%%

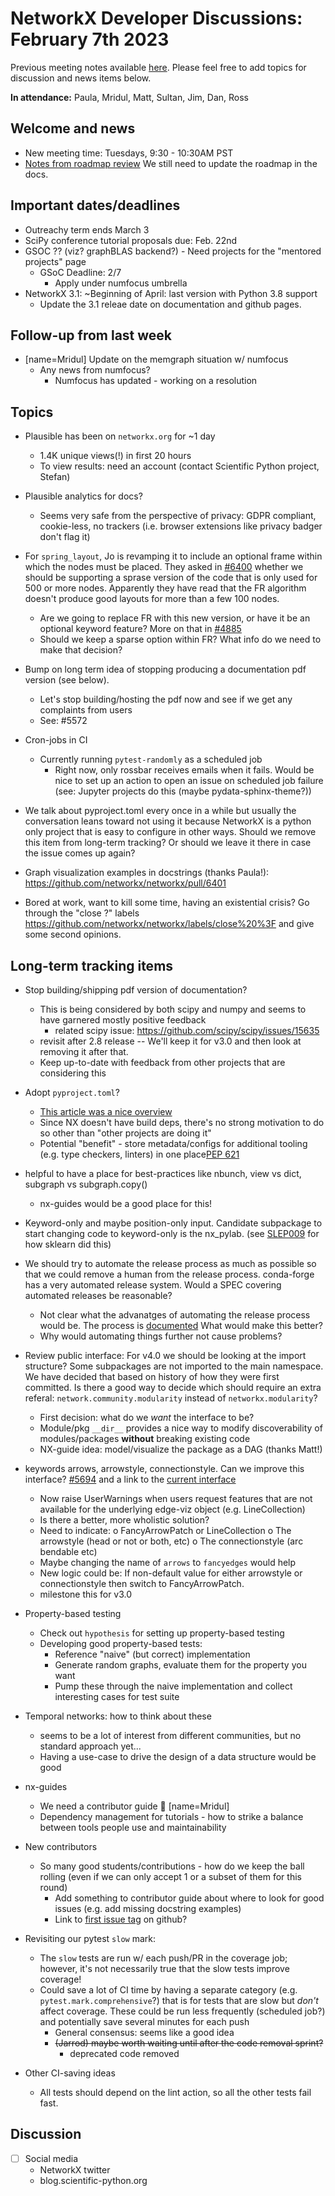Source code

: # NetworkX Developer Discussions: February 7th 2023

Previous meeting notes available [here](https://github.com/networkx/archive/tree/main/meetings). Please feel free to add topics for discussion and news items below.

**In attendance:** Paula, Mridul, Matt, Sultan, Jim, Dan, Ross

## Welcome and news

* New meeting time: Tuesdays, 9:30 - 10:30AM PST
* [Notes from roadmap review](https://github.com/networkx/archive/blob/main/meetings/2023-01-24_roadmap_discussion.md)  We still need to update the roadmap in the docs.

## Important dates/deadlines

* Outreachy term ends March 3
* SciPy conference tutorial proposals due: Feb. 22nd
* GSOC ??  (viz?  graphBLAS backend?) - Need projects for the "mentored projects" page
  - GSoC Deadline: 2/7
    - Apply under numfocus umbrella
* NetworkX 3.1: ~Beginning of April: last version with Python 3.8 support
    * Update the 3.1 releae date on documentation and github pages.

## Follow-up from last week

* [name=Mridul] Update on the memgraph situation w/ numfocus
  - Any news from numfocus?
    * Numfocus has updated - working on a resolution
  
## Topics

* Plausible has been on `networkx.org` for ~1 day
  - 1.4K unique views(!) in first 20 hours
  - To view results: need an account (contact Scientific Python project, Stefan)
* Plausible analytics for docs?
  - Seems very safe from the perspective of privacy: GDPR compliant, cookie-less, no trackers (i.e. browser extensions like privacy badger don't flag it)
  
* For `spring_layout`, Jo is revamping it to include an optional frame within which the nodes must be placed. They asked in [#6400](https://github.com/networkx/networkx/pulls/6400) whether we should be supporting a sprase version of the code that is only used for 500 or more nodes. Apparently they have read that the FR algorithm doesn't produce good layouts for more than a few 100 nodes.
    * Are we going to replace FR with this new version, or have it be an optional keyword feature? More on that in [#4885](https://github.com/networkx/networkx/pulls/4885)
    * Should we keep a sparse option within FR? What info do we need to make that decision?
    
* Bump on long term idea of stopping producing a documentation pdf version (see below).
  - Let's stop building/hosting the pdf now and see if we get any complaints from users
  - See: #5572

* Cron-jobs in CI
  - Currently running `pytest-randomly` as a scheduled job
    * Right now, only rossbar receives emails when it fails. Would be nice to set up an action to open an issue on scheduled job failure (see: Jupyter projects do this (maybe pydata-sphinx-theme?))

* We talk about pyproject.toml every once in a while but usually the conversation leans toward not using it because NetworkX is a python only project that is easy to configure in other ways. Should we remove this item from long-term tracking? Or should we leave it there in case the issue comes up again? 


* Graph visualization examples in docstrings (thanks Paula!): https://github.com/networkx/networkx/pull/6401

* Bored at work, want to kill some time, having an existential crisis? Go through the "close ?" labels https://github.com/networkx/networkx/labels/close%20%3F and give some second opinions.

## Long-term tracking items

- Stop building/shipping pdf version of documentation?
  * This is being considered by both scipy and numpy and seems to have garnered mostly positive feedback
    - related scipy issue: https://github.com/scipy/scipy/issues/15635
  * revisit after 2.8 release -- We'll keep it for v3.0 and then look at removing it after that.
  * Keep up-to-date with feedback from other projects that are considering this

- Adopt `pyproject.toml`?
  * [This article was a nice overview](https://snarky.ca/what-the-heck-is-pyproject-toml/)
  * Since NX doesn't have build deps, there's no strong motivation to do so other than "other projects are doing it"
  * Potential "benefit" - store metadata/configs for additional tooling (e.g. type checkers, linters) in one place[PEP 621](https://peps.python.org/pep-0621/) 

- helpful to have a place for best-practices like nbunch, view vs dict, subgraph vs subgraph.copy()
  * nx-guides would be a good place for this!

- Keyword-only and maybe position-only input. Candidate subpackage to start changing code to keyword-only is the nx_pylab. (see [SLEP009](https://scikit-learn-enhancement-proposals.readthedocs.io/en/latest/slep009/proposal.html) for how sklearn did this)

- We should try to automate the release process as much as possible so that we could remove a human from the release process. conda-forge has a very automated release system. Would a SPEC covering automated releases be reasonable?
    - Not clear what the advanatges of automating the release process would be. The process is [documented](https://github.com/networkx/networkx/blob/main/doc/developer/release.rst) What would make this better?
    - Why would automating things further not cause problems?

- Review public interface: For v4.0 we should be looking at the import structure?  Some subpackages are not imported to the main namespace. We have decided that based on history of how they were first committed. Is there a good way to decide which should require an extra referal: `network.community.modularity` instead of `networkx.modularity`?
  - First decision: what do we *want* the interface to be?
  - Module/pkg `__dir__` provides a nice way to modify discoverability of modules/packages **without** breaking existing code
  - NX-guide idea: model/visualize the package as a DAG (thanks Matt!)

- keywords arrows, arrowstyle, connectionstyle. Can we improve this interface? [#5694](https://github.com/networkx/networkx/pull/5694) and a link to the [current interface](https://github.com/networkx/networkx/blob/2c904d18dc79df3acd64495ef64c6ff4674992a0/networkx/drawing/nx_pylab.py#L537)
    - Now raise UserWarnings when users request features that are not available for the underlying edge-viz object (e.g. LineCollection)
    - Is there a better, more wholistic solution?
    - Need to indicate:
      o FancyArrowPatch or LineCollection
      o The arrowstyle (head or not or both, etc)
      o The connectionstyle (arc bendable etc)
    - Maybe changing the name of `arrows` to `fancyedges` would help
    - New logic could be:  If non-default value for either arrowstyle or connectionstyle then switch to FancyArrowPatch.
    - milestone this for v3.0

- Property-based testing
  * Check out `hypothesis` for setting up property-based testing
  * Developing good property-based tests:
    - Reference "naive" (but correct) implementation
    - Generate random graphs, evaluate them for the property you want
    - Pump these through the naive implementation and collect interesting cases for test suite

- Temporal networks: how to think about these
  * seems to be a lot of interest from different communities, but no standard approach yet...
  * Having a use-case to drive the design of a data structure would be good
  
- nx-guides
  * We need a contributor guide :book: [name=Mridul]
  * Dependency management for tutorials - how to strike a balance between tools people use and maintainability

- New contributors
  * So many good students/contributions - how do we keep the ball rolling (even if we can only accept 1 or a subset of them for this round)
    - Add something to contributor guide about where to look for good issues (e.g. add missing docstring examples)
    - Link to [first issue tag](https://github.com/networkx/networkx/labels/Good%20First%20Issue) on github?
    
- Revisiting our pytest `slow` mark:
  * The `slow` tests are run w/ each push/PR in the coverage job; however, it's not necessarily true that the slow tests improve coverage!
  * Could save a lot of CI time by having a separate category (e.g. `pytest.mark.comprehensive`?) that is for tests that are slow but *don't* affect coverage. These could be run less frequently (scheduled job?) and potentially save several minutes for each push
    - General consensus: seems like a good idea
    - ~~(Jarrod) maybe worth waiting until after the code removal sprint?~~
      - deprecated code removed

- Other CI-saving ideas
    - All tests should depend on the lint action, so all the other tests fail fast.

## Discussion

- [ ] Social media
    * NetworkX twitter
    * blog.scientific-python.org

%%

# [Assigned task]
Out of the data above, give again only the lines starting at the one holding "situation w/ numfocus" and ending at the one holding "- To view results: need", unchanged.

# [Answer to this problem]
* [name=Mridul] Update on the memgraph situation w/ numfocus
  - Any news from numfocus?
    * Numfocus has updated - working on a resolution
  
## Topics

* Plausible has been on `networkx.org` for ~1 day
  - 1.4K unique views(!) in first 20 hours
  - To view results: need an account (contact Scientific Python project, Stefan)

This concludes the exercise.